REQUIREMENT »
Beginning with the line where "脉浮，故无里也。治之错逆，故" appears, please restate each line of the records below word for word until the last one, inclusive, and nothing else.

++++ DATA FOR THIS TASK ++++

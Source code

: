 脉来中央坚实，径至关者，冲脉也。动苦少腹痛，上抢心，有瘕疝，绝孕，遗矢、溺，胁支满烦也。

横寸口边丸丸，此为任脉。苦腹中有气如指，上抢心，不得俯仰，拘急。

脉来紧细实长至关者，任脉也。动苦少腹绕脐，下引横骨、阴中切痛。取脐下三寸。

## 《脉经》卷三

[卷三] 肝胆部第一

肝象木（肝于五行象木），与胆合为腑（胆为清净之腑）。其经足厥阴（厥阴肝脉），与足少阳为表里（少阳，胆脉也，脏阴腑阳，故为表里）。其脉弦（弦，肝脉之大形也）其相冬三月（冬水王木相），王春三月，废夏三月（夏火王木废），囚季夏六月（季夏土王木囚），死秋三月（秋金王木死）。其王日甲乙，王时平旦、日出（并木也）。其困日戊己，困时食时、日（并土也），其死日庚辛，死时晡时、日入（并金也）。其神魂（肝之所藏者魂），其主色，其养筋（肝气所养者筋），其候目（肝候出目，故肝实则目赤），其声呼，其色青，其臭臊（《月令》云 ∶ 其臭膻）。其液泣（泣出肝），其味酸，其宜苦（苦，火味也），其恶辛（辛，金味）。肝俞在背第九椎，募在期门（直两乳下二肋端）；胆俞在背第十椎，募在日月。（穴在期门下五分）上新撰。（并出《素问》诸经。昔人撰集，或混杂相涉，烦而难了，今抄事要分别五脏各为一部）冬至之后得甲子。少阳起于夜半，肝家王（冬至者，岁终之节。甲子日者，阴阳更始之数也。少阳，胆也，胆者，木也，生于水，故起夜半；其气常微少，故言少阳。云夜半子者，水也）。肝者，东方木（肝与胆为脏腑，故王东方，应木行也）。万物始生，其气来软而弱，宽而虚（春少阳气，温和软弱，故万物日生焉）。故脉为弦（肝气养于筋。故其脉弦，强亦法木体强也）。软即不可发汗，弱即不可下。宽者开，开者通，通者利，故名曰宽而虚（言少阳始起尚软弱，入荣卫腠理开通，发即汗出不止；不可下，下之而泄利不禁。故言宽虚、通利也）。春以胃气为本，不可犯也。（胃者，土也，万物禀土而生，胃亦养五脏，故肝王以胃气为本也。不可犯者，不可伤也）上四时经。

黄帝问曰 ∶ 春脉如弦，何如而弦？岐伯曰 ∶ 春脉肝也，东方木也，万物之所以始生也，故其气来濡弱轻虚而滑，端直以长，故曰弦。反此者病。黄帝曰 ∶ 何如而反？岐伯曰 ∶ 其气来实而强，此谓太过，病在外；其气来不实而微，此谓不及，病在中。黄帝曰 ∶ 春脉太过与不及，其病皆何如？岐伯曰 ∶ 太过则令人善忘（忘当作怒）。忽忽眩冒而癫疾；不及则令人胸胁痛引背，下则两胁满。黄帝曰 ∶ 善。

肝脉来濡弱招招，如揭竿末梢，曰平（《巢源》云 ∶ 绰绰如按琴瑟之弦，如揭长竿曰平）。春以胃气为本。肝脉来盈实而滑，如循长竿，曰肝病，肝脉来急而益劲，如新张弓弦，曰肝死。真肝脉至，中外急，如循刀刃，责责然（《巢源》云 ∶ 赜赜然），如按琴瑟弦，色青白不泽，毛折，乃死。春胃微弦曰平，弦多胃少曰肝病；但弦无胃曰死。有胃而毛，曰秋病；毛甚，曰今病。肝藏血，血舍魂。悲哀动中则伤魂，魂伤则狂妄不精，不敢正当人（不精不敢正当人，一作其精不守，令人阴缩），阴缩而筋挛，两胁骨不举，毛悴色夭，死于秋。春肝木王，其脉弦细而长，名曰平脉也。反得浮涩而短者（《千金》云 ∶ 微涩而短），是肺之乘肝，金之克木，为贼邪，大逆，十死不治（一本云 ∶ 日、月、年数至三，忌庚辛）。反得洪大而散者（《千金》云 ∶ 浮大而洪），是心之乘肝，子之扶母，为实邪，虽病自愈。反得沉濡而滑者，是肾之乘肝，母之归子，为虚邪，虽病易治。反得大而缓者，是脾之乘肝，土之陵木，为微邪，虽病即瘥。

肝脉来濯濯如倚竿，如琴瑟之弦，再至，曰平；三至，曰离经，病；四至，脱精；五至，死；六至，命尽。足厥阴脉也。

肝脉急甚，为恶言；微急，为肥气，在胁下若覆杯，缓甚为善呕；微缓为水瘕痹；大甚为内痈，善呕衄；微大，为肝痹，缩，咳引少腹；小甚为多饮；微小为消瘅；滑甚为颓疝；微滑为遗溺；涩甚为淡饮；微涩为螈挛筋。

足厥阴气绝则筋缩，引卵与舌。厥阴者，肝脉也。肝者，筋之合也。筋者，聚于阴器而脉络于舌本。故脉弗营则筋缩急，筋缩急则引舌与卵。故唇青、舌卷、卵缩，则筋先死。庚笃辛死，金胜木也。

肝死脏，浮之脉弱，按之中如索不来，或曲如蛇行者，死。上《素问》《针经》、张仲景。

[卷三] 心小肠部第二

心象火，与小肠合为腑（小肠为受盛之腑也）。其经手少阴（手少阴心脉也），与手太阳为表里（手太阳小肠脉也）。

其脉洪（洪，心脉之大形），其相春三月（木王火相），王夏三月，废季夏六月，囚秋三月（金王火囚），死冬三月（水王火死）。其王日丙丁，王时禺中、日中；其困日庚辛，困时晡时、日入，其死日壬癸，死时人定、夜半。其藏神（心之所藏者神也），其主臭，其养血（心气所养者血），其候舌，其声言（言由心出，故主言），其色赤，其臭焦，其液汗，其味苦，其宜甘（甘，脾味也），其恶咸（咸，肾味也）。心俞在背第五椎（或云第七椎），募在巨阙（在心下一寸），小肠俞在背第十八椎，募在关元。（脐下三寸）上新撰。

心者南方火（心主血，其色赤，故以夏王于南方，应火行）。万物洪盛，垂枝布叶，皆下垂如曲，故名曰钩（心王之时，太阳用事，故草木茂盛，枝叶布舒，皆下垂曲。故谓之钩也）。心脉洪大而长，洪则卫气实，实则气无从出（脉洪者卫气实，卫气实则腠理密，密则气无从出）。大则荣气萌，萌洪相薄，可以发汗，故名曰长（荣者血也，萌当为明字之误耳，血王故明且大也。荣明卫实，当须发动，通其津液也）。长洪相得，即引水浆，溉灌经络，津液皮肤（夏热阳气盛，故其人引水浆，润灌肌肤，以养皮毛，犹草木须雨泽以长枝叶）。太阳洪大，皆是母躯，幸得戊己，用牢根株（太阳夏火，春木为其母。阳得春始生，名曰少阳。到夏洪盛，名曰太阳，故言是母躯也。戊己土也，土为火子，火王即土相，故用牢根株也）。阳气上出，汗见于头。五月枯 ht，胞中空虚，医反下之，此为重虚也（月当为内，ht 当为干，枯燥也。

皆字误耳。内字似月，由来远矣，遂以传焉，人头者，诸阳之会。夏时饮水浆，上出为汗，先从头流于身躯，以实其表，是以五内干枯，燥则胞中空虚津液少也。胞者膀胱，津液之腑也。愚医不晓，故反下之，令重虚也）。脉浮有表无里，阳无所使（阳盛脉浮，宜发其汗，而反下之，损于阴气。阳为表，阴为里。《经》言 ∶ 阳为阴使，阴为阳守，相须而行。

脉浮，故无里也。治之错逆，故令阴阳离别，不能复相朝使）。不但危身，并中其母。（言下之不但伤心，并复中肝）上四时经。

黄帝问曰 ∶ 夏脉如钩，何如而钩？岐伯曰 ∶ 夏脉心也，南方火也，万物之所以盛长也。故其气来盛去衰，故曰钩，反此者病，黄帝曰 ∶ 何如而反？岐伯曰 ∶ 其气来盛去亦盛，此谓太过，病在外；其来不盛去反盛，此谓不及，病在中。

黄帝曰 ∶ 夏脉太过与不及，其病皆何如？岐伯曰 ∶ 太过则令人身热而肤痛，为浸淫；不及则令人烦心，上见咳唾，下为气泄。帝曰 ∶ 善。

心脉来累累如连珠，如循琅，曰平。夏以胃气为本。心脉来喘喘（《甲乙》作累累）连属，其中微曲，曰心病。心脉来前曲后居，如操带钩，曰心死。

++++

COMPLETED EXERCISE »
脉浮，故无里也。治之错逆，故令阴阳离别，不能复相朝使）。不但危身，并中其母。（言下之不但伤心，并复中肝）上四时经。

黄帝问曰 ∶ 夏脉如钩，何如而钩？岐伯曰 ∶ 夏脉心也，南方火也，万物之所以盛长也。故其气来盛去衰，故曰钩，反此者病，黄帝曰 ∶ 何如而反？岐伯曰 ∶ 其气来盛去亦盛，此谓太过，病在外；其来不盛去反盛，此谓不及，病在中。

黄帝曰 ∶ 夏脉太过与不及，其病皆何如？岐伯曰 ∶ 太过则令人身热而肤痛，为浸淫；不及则令人烦心，上见咳唾，下为气泄。帝曰 ∶ 善。

心脉来累累如连珠，如循琅，曰平。夏以胃气为本。心脉来喘喘（《甲乙》作累累）连属，其中微曲，曰心病。心脉来前曲后居，如操带钩，曰心死。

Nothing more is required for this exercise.